When I was younger I spent every weekend I could at my grandparent’s house in Detroit. I had fun getting away and playing with the neighborhood kids. I especially loved visiting with my cousins and doing things that I couldn’t do back at home in Saginaw. I remember when my grandfather used to take my cousins and me to Belle Isle Park in downtown Detroit. Belle Isle was like an entirely different planet; right on the edge of downtown Detroit there was (still is) this huge park surrounded by water. Back in the day there was a casino, a yacht club, a nature walk and zoo, super slide pavilions where people had family reunions and picnics even a museum on the island. All of those things were wonderful but I was really interested in the giant wooden playscape.

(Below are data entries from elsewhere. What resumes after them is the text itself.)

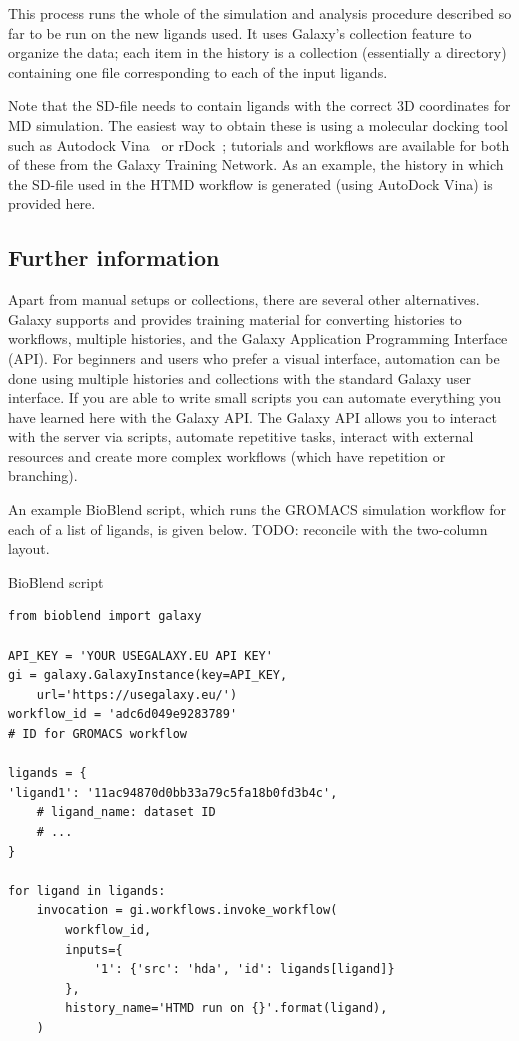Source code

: \documentclass[twocolumn]{bmcart}%
\begin{document}
This process runs the whole of the simulation and analysis procedure described so far to be run on the new ligands used. It uses Galaxy's collection\cite{gtn_collections} feature to organize the data; each item in the history is a collection (essentially a directory) containing one file corresponding to each of the input ligands.

Note that the SD-file needs to contain ligands with the correct 3D coordinates for MD simulation. The easiest way to obtain these is using a molecular docking tool such as Autodock Vina~\cite{Trott2009} or rDock~\cite{Ruiz2014}; tutorials and workflows are available for both of these from the Galaxy Training Network. As an example, the history in which the SD-file used in the HTMD workflow is generated (using AutoDock Vina) is provided here\cite{eu_6hhr}.

\subsection*{Further information}

Apart from manual setups or collections, there are several other alternatives. Galaxy supports and provides training material for converting histories to workflows\cite{gtn_toworkflow}, multiple histories\cite{gtn_multiple}, and the Galaxy Application Programming Interface (API)\cite{gtn_api}. For beginners and users who prefer a visual interface, automation can be done using multiple histories and collections with the standard Galaxy user interface. If you are able to write small scripts you can automate everything you have learned here with the Galaxy API. The Galaxy API allows you to interact with the server via scripts, automate repetitive tasks, interact with external resources and create more complex workflows (which have repetition or branching).

An example BioBlend script, which runs the GROMACS simulation workflow for each of a list of ligands, is given below. TODO: reconcile with the two-column layout.

\begin{handson_box_colour}{BioBlend script}
\begin{verbatim} 
from bioblend import galaxy

API_KEY = 'YOUR USEGALAXY.EU API KEY'
gi = galaxy.GalaxyInstance(key=API_KEY,
    url='https://usegalaxy.eu/')
workflow_id = 'adc6d049e9283789' 
# ID for GROMACS workflow

ligands = {
'ligand1': '11ac94870d0bb33a79c5fa18b0fd3b4c',
    # ligand_name: dataset ID
    # ...
}

for ligand in ligands:
    invocation = gi.workflows.invoke_workflow(
        workflow_id,
        inputs={
            '1': {'src': 'hda', 'id': ligands[ligand]}
        },
        history_name='HTMD run on {}'.format(ligand),
    )
\end{verbatim}
\end{handson_box_colour}
\end{document}
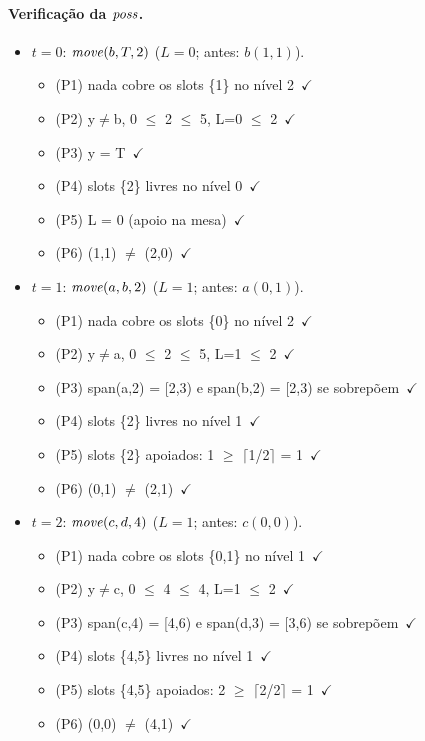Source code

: \paragraph{Verificação da $\Poss$.}\begin{itemize}
\item $t=0$: $\Move(b,T,2)$ ($L=0$; antes: $b(1,1)$).
\begin{itemize}
\item (P1) nada cobre os slots \{1\} no nível 2\ $\checkmark$
\item (P2) y$\neq$b, 0 $\le$ 2 $\le$ 5, L=0 $\le$ 2\ $\checkmark$
\item (P3) y = T\ $\checkmark$
\item (P4) slots \{2\} livres no nível 0\ $\checkmark$
\item (P5) L = 0 (apoio na mesa)\ $\checkmark$
\item (P6) (1,1) $\neq$ (2,0)\ $\checkmark$
\end{itemize}
\item $t=1$: $\Move(a,b,2)$ ($L=1$; antes: $a(0,1)$).
\begin{itemize}
\item (P1) nada cobre os slots \{0\} no nível 2\ $\checkmark$
\item (P2) y$\neq$a, 0 $\le$ 2 $\le$ 5, L=1 $\le$ 2\ $\checkmark$
\item (P3) span(a,2) = [2,3) e span(b,2) = [2,3) se sobrepõem\ $\checkmark$
\item (P4) slots \{2\} livres no nível 1\ $\checkmark$
\item (P5) slots \{2\} apoiados: 1 $\ge$ $\lceil$1/2$\rceil$ = 1\ $\checkmark$
\item (P6) (0,1) $\neq$ (2,1)\ $\checkmark$
\end{itemize}
\item $t=2$: $\Move(c,d,4)$ ($L=1$; antes: $c(0,0)$).
\begin{itemize}
\item (P1) nada cobre os slots \{0,1\} no nível 1\ $\checkmark$
\item (P2) y$\neq$c, 0 $\le$ 4 $\le$ 4, L=1 $\le$ 2\ $\checkmark$
\item (P3) span(c,4) = [4,6) e span(d,3) = [3,6) se sobrepõem\ $\checkmark$
\item (P4) slots \{4,5\} livres no nível 1\ $\checkmark$
\item (P5) slots \{4,5\} apoiados: 2 $\ge$ $\lceil$2/2$\rceil$ = 1\ $\checkmark$
\item (P6) (0,0) $\neq$ (4,1)\ $\checkmark$

\end{itemize}
\end{itemize}
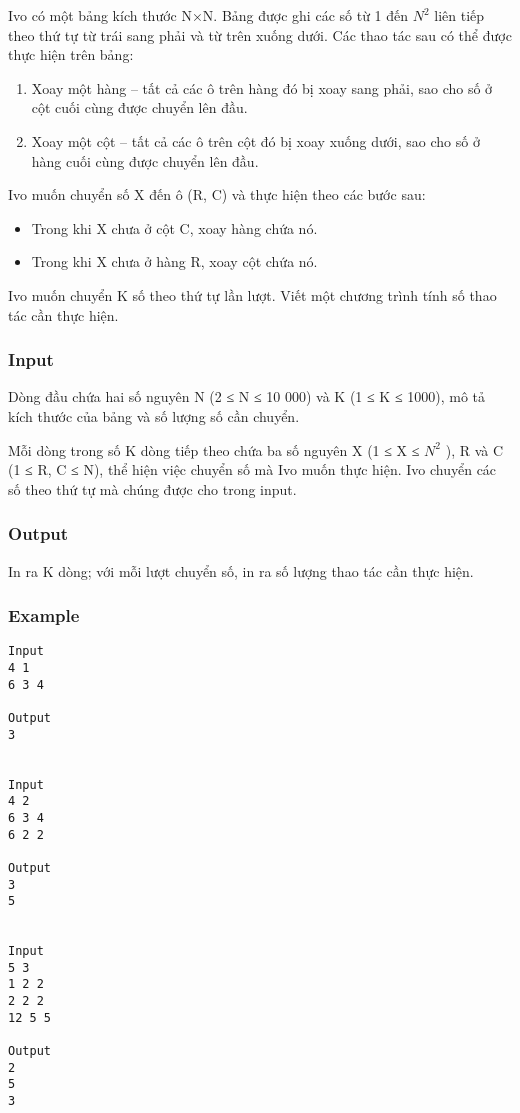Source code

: 

Ivo có một bảng kích thước N×N. Bảng được ghi các số từ 1 đến $N^{2}$ liên tiếp theo thứ tự từ trái sang phải và từ trên xuống dưới. Các thao tác sau có thể được thực hiện trên bảng:
\begin{enumerate}
	\item Xoay một hàng – tất cả các ô trên hàng đó bị xoay sang phải, sao cho số ở cột cuối cùng được chuyển lên đầu.
	\item Xoay một cột – tất cả các ô trên cột đó bị xoay xuống dưới, sao cho số ở hàng cuối cùng được chuyển lên đầu.
\end{enumerate}

Ivo muốn chuyển số X đến ô (R, C) và thực hiện theo các bước sau:
\begin{itemize}
	\item Trong khi X chưa ở cột C, xoay hàng chứa nó.
	\item Trong khi X chưa ở hàng R, xoay cột chứa nó.
\end{itemize}

Ivo muốn chuyển K số theo thứ tự lần lượt. Viết một chương trình tính số thao tác cần thực hiện.

\subsubsection{Input}

Dòng đầu chứa hai số nguyên N (2 ≤ N ≤ 10 000) và K (1 ≤ K ≤ 1000), mô tả kích thước của bảng và số lượng số cần chuyển.

Mỗi dòng trong số K dòng tiếp theo chứa ba số nguyên X (1 ≤ X ≤ $N^{2}$ ), R và C (1 ≤ R, C ≤ N), thể hiện việc chuyển số mà Ivo muốn thực hiện. Ivo chuyển các số theo thứ tự mà chúng được cho trong input.

\subsubsection{Output}

In ra K dòng; với mỗi lượt chuyển số, in ra số lượng thao tác cần thực hiện.

\subsubsection{Example}
\begin{verbatim}
Input
4 1
6 3 4

Output
3


Input
4 2
6 3 4
6 2 2

Output
3
5


Input
5 3
1 2 2
2 2 2
12 5 5

Output
2
5
3
\end{verbatim}

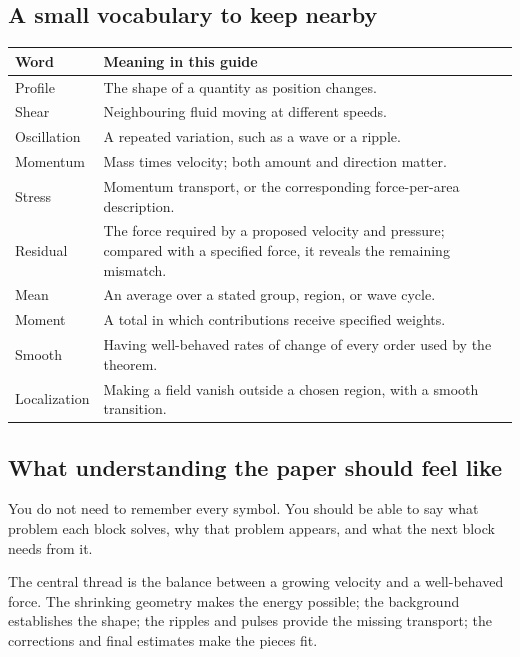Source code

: \documentclass[
  english,
  11pt,
]{article}
\newcounter{none} %
\begin{document}
\subsection{A small vocabulary to keep
nearby}\label{a-small-vocabulary-to-keep-nearby}

{\def\LTcaptype{none} %
\begin{longtable}[]{@{}
  >{\raggedright\arraybackslash}p{}
  >{\raggedright\arraybackslash}p{}@{}}
\toprule\noalign{}
\begin{minipage}[b]{\linewidth}\raggedright
Word
\end{minipage} & \begin{minipage}[b]{\linewidth}\raggedright
Meaning in this guide
\end{minipage} \\
\midrule\noalign{}
\endhead
\bottomrule\noalign{}
\endlastfoot
Profile & The shape of a quantity as position changes. \\
Shear & Neighbouring fluid moving at different speeds. \\
Oscillation & A repeated variation, such as a wave or a ripple. \\
Momentum & Mass times velocity; both amount and direction matter. \\
Stress & Momentum transport, or the corresponding force-per-area
description. \\
Residual & The force required by a proposed velocity and pressure;
compared with a specified force, it reveals the remaining mismatch. \\
Mean & An average over a stated group, region, or wave cycle. \\
Moment & A total in which contributions receive specified weights. \\
Smooth & Having well-behaved rates of change of every order used by the
theorem. \\
Localization & Making a field vanish outside a chosen region, with a
smooth transition. \\
\end{longtable}
}

\subsection{What understanding the paper should feel
like}\label{what-understanding-the-paper-should-feel-like}

You do not need to remember every symbol. You should be able to say what
problem each block solves, why that problem appears, and what the next
block needs from it.

The central thread is the balance between a growing velocity and a
well-behaved force. The shrinking geometry makes the energy possible;
the background establishes the shape; the ripples and pulses provide the
missing transport; the corrections and final estimates make the pieces
fit.
\end{document}

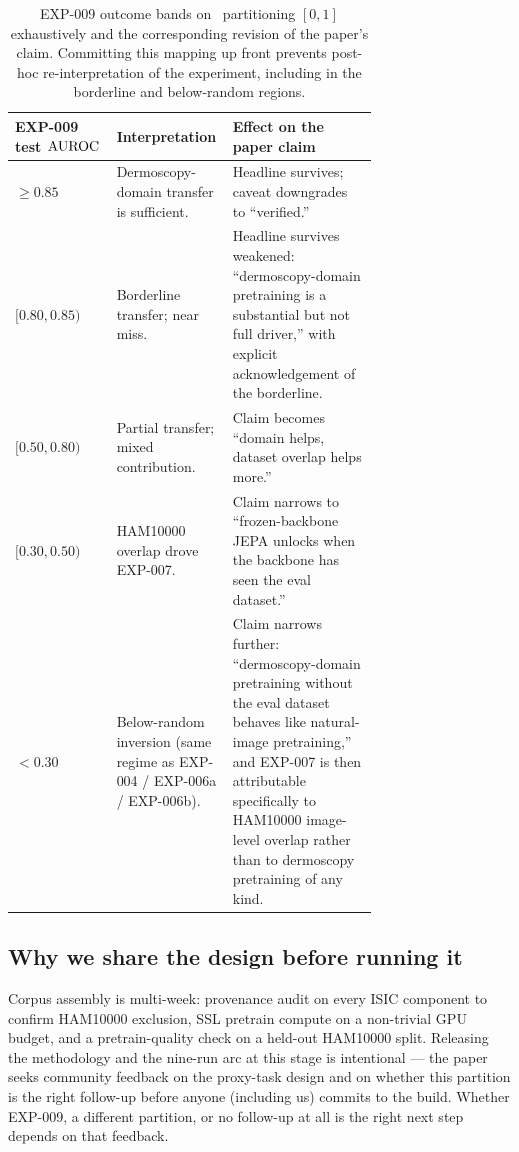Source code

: \begin{table}[h]
\centering
\small
\setlength{\tabcolsep}{4pt}
\begin{tabular}{@{}lp{0.32\linewidth}p{0.40\linewidth}@{}}
\toprule
EXP-009 test $\auroc$ & Interpretation & Effect on the paper claim \\
\midrule
$\geq 0.85$    & Dermoscopy-domain transfer is sufficient. & Headline survives; caveat downgrades to ``verified.'' \\
$[0.80, 0.85)$ & Borderline transfer; near miss. & Headline survives weakened: ``dermoscopy-domain pretraining is a substantial but not full driver,'' with explicit acknowledgement of the borderline. \\
$[0.50, 0.80)$ & Partial transfer; mixed contribution. & Claim becomes ``domain helps, dataset overlap helps more.'' \\
$[0.30, 0.50)$ & HAM10000 overlap drove EXP-007. & Claim narrows to ``frozen-backbone JEPA unlocks when the backbone has seen the eval dataset.'' \\
$< 0.30$       & Below-random inversion (same regime as EXP-004 / EXP-006a / EXP-006b). & Claim narrows further: ``dermoscopy-domain pretraining without the eval dataset behaves like natural-image pretraining,'' and EXP-007 is then attributable specifically to HAM10000 image-level overlap rather than to dermoscopy pretraining of any kind. \\
\bottomrule
\end{tabular}
\caption{EXP-009 outcome bands on \strongholdtwo\ partitioning $[0,1]$
exhaustively and the corresponding revision of the paper's claim.
Committing this mapping up front prevents post-hoc re-interpretation of
the experiment, including in the borderline and below-random regions.}
\label{tab:exp009-decision}
\end{table}

\subsection{Why we share the design before running it}
Corpus assembly is multi-week: provenance audit on every ISIC component
to confirm HAM10000 exclusion, SSL pretrain compute on a non-trivial
GPU budget, and a pretrain-quality check on a held-out HAM10000 split.
Releasing the methodology and the nine-run arc at this stage is
intentional --- the paper seeks community feedback on the proxy-task
design and on whether this partition is the right follow-up before
anyone (including us) commits to the build. Whether EXP-009, a
different partition, or no follow-up at all is the right next step
depends on that feedback.

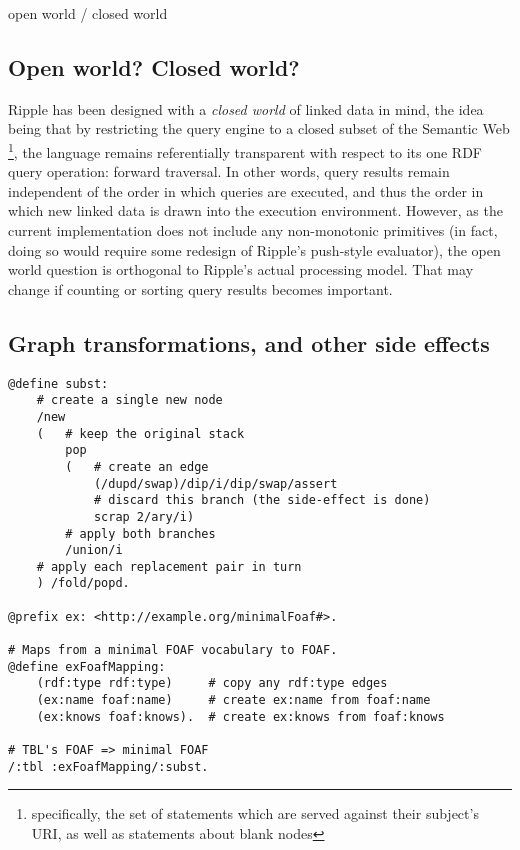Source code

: \documentclass[runningheads]{llncs}
\begin{document}
open world / closed world


\subsection{Open world?  Closed world?}

Ripple has been designed with a \textit{closed world} of linked data in mind, the idea being that by restricting the query engine to a closed subset of the Semantic Web \footnote{specifically, the set of statements which are served against their subject's URI, as well as statements about blank nodes}, the language remains referentially transparent with respect to its one RDF query operation: forward traversal.  In other words, query results remain independent of the order in which queries are executed, and thus the order in which new linked data is drawn into the execution environment.  However, as the current implementation does not include any non-monotonic primitives (in fact, doing so would require some redesign of Ripple's push-style evaluator), the open world question is orthogonal to Ripple's actual processing model.  That may change if counting or sorting query results becomes important.

\subsection{Graph transformations, and other side effects}



\begin{verbatim}
@define subst:
    # create a single new node
    /new
    (   # keep the original stack
        pop
        (   # create an edge
            (/dupd/swap)/dip/i/dip/swap/assert
            # discard this branch (the side-effect is done)
            scrap 2/ary/i)
        # apply both branches
        /union/i
    # apply each replacement pair in turn
    ) /fold/popd.

@prefix ex: <http://example.org/minimalFoaf#>.

# Maps from a minimal FOAF vocabulary to FOAF.
@define exFoafMapping:
    (rdf:type rdf:type)     # copy any rdf:type edges
    (ex:name foaf:name)     # create ex:name from foaf:name
    (ex:knows foaf:knows).  # create ex:knows from foaf:knows

# TBL's FOAF => minimal FOAF
/:tbl :exFoafMapping/:subst.
\end{verbatim}
\end{document}
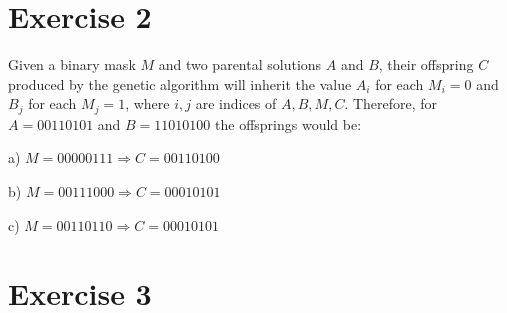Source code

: \section*{Exercise 2}

Given a binary mask $M$ and two parental solutions $A$ and $B$, their offspring $C$ produced by the genetic algorithm will inherit the value $A_i$ for each $M_i = 0$ and $B_j$ for each $M_j = 1$, where $i,j$ are indices of $A, B, M, C$. Therefore, for $A=00110101$ and $B=11010100$ the offsprings would be:

a) $ M=00000111 \Rightarrow C =  00110100$

b) $ M=00111000 \Rightarrow C = 00010101$

c) $ M=00110110 \Rightarrow C = 00010101$

\section*{Exercise 3}

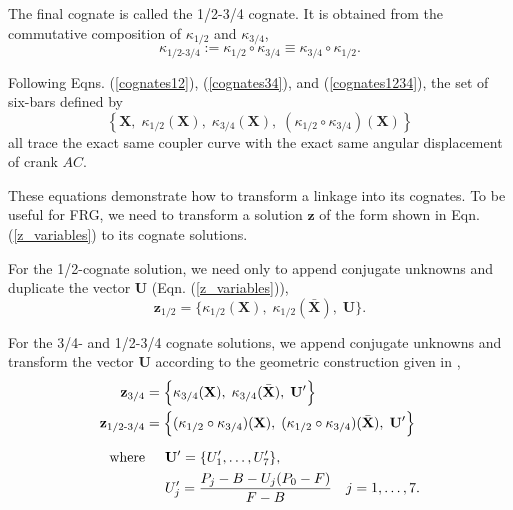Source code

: \documentclass[journal]{IEEEtran}
\def\*#1{\bar{#1}} %
\begin{document}
The final cognate is called the 1/2-3/4 cognate.  It is obtained from the commutative composition of $\kappa_{1/2}$ and $\kappa_{3/4}$,
\begin{equation}
\kappa_{1/2\text{-}3/4} := \kappa_{1/2} \circ \kappa_{3/4} \equiv \kappa_{3/4} \circ \kappa_{1/2}. \label{cognates1234}
\end{equation}


Following Eqns. (\ref{cognates12}), (\ref{cognates34}), and (\ref{cognates1234}), the set of six-bars defined by 
\begin{equation}
\left\lbrace
\mathbf{X}, \;
\kappa_{1/2}(\mathbf{X}), \;
\kappa_{3/4}(\mathbf{X}), \;
(\kappa_{1/2}\circ\kappa_{3/4})(\mathbf{X})
\right\rbrace
\end{equation}
all trace the exact same coupler curve with the exact same angular displacement of crank $AC$.

These equations demonstrate how to transform a linkage into its cognates.
To be useful for FRG, we need to transform a solution $\mathbf{z}$ of the form shown in Eqn. (\ref{z_variables}) to its cognate solutions.

For the 1/2-cognate solution, we need only to append conjugate unknowns and duplicate the vector $\mathbf{U}$ (Eqn. (\ref{z_variables})),
\begin{equation}
\mathbf{z}_{1/2} = \Big\{
\kappa_{1/2}(\mathbf{X}), \;
\kappa_{1/2}(\*{\mathbf{X}}), \;
\mathbf{U} \Big\}.
\label{soln_cogns_12}
\end{equation}

For the 3/4- and 1/2-3/4 cognate solutions, we append conjugate unknowns and transform the vector $\mathbf{U}$ according to the geometric construction given in \cite{dijksmanSixBarCognatesStephenson1971},
\begin{align}
\mathbf{z}_{3/4} &= \Big\{
\kappa_{3/4}(\mathbf{X}), \;
\kappa_{3/4}(\*{\mathbf{X}}), \;
\mathbf{U}' \Big\} \label{soln_cogns_34_1234}\\
%
\mathbf{z}_{1/2\text{-}3/4} &= \Big\{
(\kappa_{1/2}\circ\kappa_{3/4})(\mathbf{X}), \;
(\kappa_{1/2}\circ\kappa_{3/4})(\*{\mathbf{X}}), \;
\mathbf{U}' \Big\} \nonumber\\[2mm]
%
\text{where} 
&\hspace{5mm} \mathbf{U}' = \{ U'_1, \ldots, U'_7 \}, \nonumber\\
&\hspace{5mm}  U'_j = \dfrac{P_j-B-U_j(P_0-F)}{F-B} \quad j=1,\ldots,7. \nonumber
\end{align}
\end{document}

On the way to Belle Isle my grandfather would stop at a liquor store and give my cousin and I two dollars each to get some snacks and candy; he’d grab a tall can of Miller High Life. Everything was fantastic on those rides to Belle Isle. The sun would shine through the windows of my Grandaddy’s old Mercury Dynasty. We would ride down Woodward and then onto Jefferson Ave., passing through the shadows of skyscrapers that were full of business people back then. The sounds of smooth jazz v98.7 drifting from the radio, I was usually devouring a watermelon Big Slice lollipop and my cousin munching on Better Made chips; we’d share a bottle of peach Faygo. My grandfather would pull into the diagonal parking spots across in front of the playscape and say, “Alright, go have fun but when the sun starts to go down come and find me.” Then he’d walk down to one of the fishing docks and set up a lawn chair and sip his beer while looking across the Detroit River at Canada.
The playscape was like a wooden paradise for kids; there were all sorts of bridges, tunnels, places to hide and things to climb. It was the early 90’s and kids could play in peace without worrying about people shooting up the play ground or starting too much trouble. That playscape was anything we wanted it to be back then. Most times, we imagined that it was a castle and there was some foreign country trying to take over our kingdom. We ran full speed for hours, laughing and giggling, enjoying the sun on our bare brown arms and kicking up dirt and sand.
A few years ago, someone decided to tear down the wooden playscape and replace it with one of those cookie cutter plastic/rubber red, green, yellow, and blue things. None of the things that made Belle Isle a fun and family friendly place to be are still there. The Super slide stands in an abandoned corner of the park looking like a rusted dinosaur. The new plastic jungle gym is spray painted and unsightly. Kids still play here, but their parents watch them closely and never let them run too far. Belle Isle isn’t a safe place anymore. The police patrol it heavily on the weekends, especially when it is sunny outside. You don’t see families there anymore. No grandfathers on the fishing docks. People come to Belle Isle to ride in circles around the island showing off their cars, playing loud music and hanging out the windows. Over-sexed teens parade themselves around, drinking and smoking.
People have changed the wooden playscape that made such unique and interesting memories for lots of kids in Detroit into a manufactured playground. Empty or broken liquor bottles and torn condom rappers are mixed in with the dirty sand that I once sat and played in. There are stories on the news about young girls getting raped and fights breaking out on the basketball court the end up in shoot outs. I’ll admit I’ve been one of those over-sexed teens riding around blasting the latest rap song, drinking and laughing with my friends riding around Belle Isle like it doesn’t have any history. I miss the days where I could walk around with colorful barrettes in my hair and pretend I wasn’t right outside of downtown Detroit.